§ Try it:
State the count of lines below featuring the word "neat", and write nothing further.
Task inputs below:
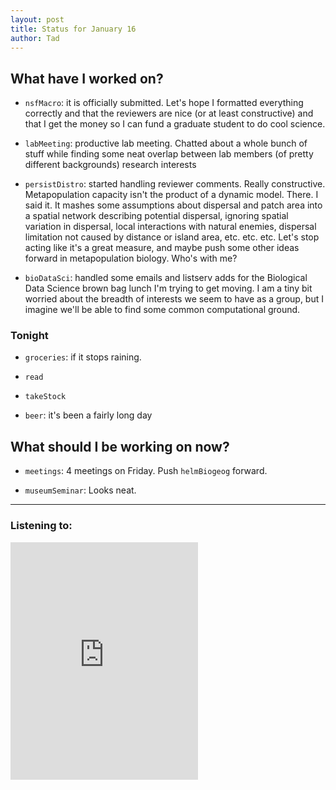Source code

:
 ```yaml
---
layout: post 
title: Status for January 16 
author: Tad
---
```


## What have I worked on?

* `nsfMacro`: it is officially submitted. Let's hope I formatted everything correctly and that the reviewers are nice (or at least constructive) and that I get the money so I can fund a graduate student to do cool science.

* `labMeeting`: productive lab meeting. Chatted about a whole bunch of stuff while finding some neat overlap between lab members (of pretty different backgrounds) research interests

* `persistDistro`: started handling reviewer comments. Really constructive. Metapopulation capacity isn't the product of a dynamic model. There. I said it. It mashes some assumptions about dispersal and patch area into a spatial network describing potential dispersal, ignoring spatial variation in dispersal, local interactions with natural enemies, dispersal limitation not caused by distance or island area, etc. etc. etc. Let's stop acting like it's a great measure, and maybe push some other ideas forward in metapopulation biology. Who's with me?

* `bioDataSci`: handled some emails and listserv adds for the Biological Data Science brown bag lunch I'm trying to get moving. I am a tiny bit worried about the breadth of interests we seem to have as a group, but I imagine we'll be able to find some common computational ground. 



### Tonight

* `groceries`: if it stops raining.

* `read` 

* `takeStock`

* `beer`: it's been a fairly long day




## What should I be working on now?

* `meetings`: 4 meetings on Friday. Push `helmBiogeog` forward. 

* `museumSeminar`: Looks neat. 





--- 

### Listening to:

<iframe src="https://open.spotify.com/embed/track/1vqtj4c5aNPKkLS2LXkd4E" width="300" height="380" frameborder="0" allowtransparency="true" allow="encrypted-media"></iframe>

<i class='fa fa-code' style='color:pink'></i>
End of Task inputs.
§ Task output:
2